[dns-operations] Slow Drip DDOS Attack Research

Paul Vixie paul at redbarn.org
Wed Nov 7 17:58:55 UTC 2018


from page 2 of the PDF:

> The Slow Drip attack is designed to target an authoritative name
> server. In its simplest form, a large volume of DNS requests are sent
> to open resolvers requesting the resolution IP (the A 8 record) of
> random subdomains of a registered domain.

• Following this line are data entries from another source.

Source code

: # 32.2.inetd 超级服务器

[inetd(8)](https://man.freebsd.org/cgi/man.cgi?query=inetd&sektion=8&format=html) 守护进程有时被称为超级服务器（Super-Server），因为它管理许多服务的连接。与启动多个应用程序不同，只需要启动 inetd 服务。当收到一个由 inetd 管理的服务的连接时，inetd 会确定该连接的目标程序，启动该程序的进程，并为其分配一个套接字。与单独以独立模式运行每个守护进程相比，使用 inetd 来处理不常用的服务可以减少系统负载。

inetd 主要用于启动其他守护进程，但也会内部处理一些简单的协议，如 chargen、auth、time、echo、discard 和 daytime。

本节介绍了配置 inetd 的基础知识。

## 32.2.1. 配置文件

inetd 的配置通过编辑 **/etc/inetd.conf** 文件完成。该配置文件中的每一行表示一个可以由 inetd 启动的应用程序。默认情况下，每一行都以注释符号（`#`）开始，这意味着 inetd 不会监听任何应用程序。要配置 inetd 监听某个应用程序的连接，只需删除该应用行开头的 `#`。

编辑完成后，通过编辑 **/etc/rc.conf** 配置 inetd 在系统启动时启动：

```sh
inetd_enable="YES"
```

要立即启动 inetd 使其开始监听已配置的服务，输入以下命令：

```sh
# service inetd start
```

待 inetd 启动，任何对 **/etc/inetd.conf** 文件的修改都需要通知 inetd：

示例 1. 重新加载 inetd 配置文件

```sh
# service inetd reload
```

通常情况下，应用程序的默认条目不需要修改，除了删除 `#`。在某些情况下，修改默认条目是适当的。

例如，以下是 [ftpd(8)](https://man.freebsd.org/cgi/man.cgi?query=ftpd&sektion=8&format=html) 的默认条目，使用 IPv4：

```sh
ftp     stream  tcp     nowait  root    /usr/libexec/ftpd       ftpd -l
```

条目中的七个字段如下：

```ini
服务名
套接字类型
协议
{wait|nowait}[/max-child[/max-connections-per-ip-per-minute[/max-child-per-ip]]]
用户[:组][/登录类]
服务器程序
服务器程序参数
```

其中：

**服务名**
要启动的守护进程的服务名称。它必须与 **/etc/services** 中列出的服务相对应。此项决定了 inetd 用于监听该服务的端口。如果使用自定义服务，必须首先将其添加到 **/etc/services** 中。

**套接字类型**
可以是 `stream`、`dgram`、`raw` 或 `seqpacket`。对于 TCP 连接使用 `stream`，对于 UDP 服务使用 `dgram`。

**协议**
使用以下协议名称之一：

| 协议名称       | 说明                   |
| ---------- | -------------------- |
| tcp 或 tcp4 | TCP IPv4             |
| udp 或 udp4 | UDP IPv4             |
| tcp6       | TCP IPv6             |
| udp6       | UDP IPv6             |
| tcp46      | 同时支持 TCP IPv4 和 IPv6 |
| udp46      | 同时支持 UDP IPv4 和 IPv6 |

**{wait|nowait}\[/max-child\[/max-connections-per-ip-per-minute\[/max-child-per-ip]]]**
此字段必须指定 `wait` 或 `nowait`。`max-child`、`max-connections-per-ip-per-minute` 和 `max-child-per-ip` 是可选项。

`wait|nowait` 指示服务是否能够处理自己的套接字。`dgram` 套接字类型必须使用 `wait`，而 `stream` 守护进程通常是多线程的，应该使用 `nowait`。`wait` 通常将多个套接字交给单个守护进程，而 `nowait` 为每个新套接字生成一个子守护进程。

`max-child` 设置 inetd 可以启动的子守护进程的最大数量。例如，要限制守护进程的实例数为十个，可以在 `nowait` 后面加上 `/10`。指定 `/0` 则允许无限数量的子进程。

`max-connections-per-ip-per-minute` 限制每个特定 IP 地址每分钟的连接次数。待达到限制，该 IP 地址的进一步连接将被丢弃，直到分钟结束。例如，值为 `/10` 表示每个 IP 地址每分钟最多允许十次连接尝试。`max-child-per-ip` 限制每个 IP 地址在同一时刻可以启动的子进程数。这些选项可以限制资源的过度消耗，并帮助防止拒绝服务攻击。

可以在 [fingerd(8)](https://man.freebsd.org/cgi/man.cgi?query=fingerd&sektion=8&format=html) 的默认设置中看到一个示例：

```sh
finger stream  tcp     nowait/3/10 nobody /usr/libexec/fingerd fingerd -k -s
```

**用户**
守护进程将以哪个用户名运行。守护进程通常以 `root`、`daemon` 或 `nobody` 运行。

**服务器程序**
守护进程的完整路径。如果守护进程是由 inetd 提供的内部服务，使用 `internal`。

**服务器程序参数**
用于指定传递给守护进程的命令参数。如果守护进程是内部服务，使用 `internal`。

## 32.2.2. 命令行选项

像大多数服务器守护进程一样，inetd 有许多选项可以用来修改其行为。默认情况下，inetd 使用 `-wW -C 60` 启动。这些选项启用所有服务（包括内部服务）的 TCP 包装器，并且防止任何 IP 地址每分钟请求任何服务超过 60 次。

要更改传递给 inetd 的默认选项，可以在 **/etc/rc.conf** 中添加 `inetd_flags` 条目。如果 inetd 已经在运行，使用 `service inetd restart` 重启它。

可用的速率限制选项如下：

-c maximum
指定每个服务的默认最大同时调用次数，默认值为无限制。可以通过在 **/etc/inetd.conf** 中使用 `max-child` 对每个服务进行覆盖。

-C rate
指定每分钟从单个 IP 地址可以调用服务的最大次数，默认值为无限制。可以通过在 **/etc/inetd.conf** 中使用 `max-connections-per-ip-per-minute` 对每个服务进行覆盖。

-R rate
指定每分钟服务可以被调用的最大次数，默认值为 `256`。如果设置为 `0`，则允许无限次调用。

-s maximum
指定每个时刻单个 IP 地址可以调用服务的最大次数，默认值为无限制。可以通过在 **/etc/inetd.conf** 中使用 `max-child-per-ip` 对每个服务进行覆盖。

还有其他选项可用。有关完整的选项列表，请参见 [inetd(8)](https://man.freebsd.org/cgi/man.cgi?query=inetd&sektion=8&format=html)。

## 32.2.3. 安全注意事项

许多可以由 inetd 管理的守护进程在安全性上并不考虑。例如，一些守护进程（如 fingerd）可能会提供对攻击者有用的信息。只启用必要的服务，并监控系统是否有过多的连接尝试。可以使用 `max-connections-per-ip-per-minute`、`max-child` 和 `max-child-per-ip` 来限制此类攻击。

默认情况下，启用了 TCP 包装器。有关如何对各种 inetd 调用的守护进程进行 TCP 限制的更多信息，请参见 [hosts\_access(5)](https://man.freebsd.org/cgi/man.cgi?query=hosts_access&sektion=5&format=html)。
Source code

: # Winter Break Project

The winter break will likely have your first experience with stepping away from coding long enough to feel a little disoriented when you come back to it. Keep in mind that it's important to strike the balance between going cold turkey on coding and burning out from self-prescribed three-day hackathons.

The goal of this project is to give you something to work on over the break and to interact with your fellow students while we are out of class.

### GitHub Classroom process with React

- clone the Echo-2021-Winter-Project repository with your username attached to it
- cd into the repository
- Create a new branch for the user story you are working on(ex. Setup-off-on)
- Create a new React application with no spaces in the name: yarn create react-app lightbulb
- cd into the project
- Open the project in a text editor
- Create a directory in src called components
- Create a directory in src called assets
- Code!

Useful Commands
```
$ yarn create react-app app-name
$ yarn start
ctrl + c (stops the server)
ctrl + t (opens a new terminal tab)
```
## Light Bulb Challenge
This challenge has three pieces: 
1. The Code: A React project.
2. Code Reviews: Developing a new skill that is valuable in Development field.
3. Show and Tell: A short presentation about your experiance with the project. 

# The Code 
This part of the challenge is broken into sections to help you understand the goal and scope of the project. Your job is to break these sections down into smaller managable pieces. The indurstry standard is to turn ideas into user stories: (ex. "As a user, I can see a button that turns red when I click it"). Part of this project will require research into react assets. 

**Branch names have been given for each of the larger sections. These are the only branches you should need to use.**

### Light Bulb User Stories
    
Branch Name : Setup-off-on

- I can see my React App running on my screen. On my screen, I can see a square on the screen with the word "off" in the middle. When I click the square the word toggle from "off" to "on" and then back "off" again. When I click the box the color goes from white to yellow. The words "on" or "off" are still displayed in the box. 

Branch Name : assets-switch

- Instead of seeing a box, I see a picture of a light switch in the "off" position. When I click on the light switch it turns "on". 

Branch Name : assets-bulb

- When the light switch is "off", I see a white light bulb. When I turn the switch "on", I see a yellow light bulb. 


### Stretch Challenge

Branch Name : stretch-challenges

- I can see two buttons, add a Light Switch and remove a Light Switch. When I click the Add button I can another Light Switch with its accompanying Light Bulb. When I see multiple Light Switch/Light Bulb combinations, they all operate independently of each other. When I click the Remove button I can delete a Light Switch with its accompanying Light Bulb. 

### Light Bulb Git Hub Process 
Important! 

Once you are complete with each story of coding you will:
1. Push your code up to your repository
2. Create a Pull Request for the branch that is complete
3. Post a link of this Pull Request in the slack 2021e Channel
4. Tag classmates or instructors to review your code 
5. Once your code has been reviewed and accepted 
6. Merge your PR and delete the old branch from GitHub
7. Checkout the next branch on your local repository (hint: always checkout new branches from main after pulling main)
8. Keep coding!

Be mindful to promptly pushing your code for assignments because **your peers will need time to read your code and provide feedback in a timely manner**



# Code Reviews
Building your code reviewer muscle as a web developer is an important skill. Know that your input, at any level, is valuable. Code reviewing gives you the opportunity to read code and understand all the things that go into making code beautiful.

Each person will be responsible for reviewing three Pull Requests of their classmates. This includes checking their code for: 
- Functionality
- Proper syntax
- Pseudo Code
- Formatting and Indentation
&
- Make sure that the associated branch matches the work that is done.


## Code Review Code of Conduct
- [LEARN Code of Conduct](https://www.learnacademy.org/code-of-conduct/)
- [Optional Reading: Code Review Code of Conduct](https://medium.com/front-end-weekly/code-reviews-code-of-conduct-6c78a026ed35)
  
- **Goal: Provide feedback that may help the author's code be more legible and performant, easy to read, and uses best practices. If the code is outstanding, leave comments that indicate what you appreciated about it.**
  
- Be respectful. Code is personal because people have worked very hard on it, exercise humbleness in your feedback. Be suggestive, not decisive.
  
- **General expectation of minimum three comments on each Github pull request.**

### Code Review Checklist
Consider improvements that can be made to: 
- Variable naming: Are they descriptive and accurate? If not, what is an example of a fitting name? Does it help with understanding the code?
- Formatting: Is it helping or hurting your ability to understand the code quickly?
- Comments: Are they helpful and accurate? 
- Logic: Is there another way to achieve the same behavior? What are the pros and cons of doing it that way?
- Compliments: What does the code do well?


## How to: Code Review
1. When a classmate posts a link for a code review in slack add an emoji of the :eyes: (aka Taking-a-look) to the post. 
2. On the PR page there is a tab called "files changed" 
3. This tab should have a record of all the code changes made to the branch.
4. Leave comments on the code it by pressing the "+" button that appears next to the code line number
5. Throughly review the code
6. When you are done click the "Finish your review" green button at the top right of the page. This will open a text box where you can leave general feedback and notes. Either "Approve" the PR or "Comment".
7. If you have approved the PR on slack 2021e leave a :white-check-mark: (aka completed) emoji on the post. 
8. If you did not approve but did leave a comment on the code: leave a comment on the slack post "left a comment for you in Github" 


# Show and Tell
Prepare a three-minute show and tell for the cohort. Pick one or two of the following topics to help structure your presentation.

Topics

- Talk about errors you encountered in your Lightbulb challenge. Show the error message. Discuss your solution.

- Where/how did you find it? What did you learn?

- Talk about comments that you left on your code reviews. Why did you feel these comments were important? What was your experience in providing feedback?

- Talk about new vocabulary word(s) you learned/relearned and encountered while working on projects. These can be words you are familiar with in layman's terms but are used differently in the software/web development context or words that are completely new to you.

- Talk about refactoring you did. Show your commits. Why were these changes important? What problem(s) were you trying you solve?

The random hostnames, or
> domain prefixes, serve the purpose of ensuring that the queries are
> forwarded to the authoritative name servers through the global DNS.
> As the requests cascade into the authoritative name servers, they
> return NXDOMAIN (rcode=3) responses, but ultimately the servers are
> overwhelmed.

this is why DNS Response Rate Limiting (DNS RRL) uses a smaller default 
for negative limits than for positive ones. note, again, that the 
defaults are carefully considered, and likely won't benefit from tuning.

http://www.redbarn.org/dns/ratelimits/

i also question whether open resolvers are truly nec'y for this attack. 
opendns and google do a lot of rate limiting and have 24x7 human 
coverage to detect anomalies. i have to assume that IBM and CloudFlare 
do the same, or else we'd have heard about other amplification attacks 
through those open recursives before now.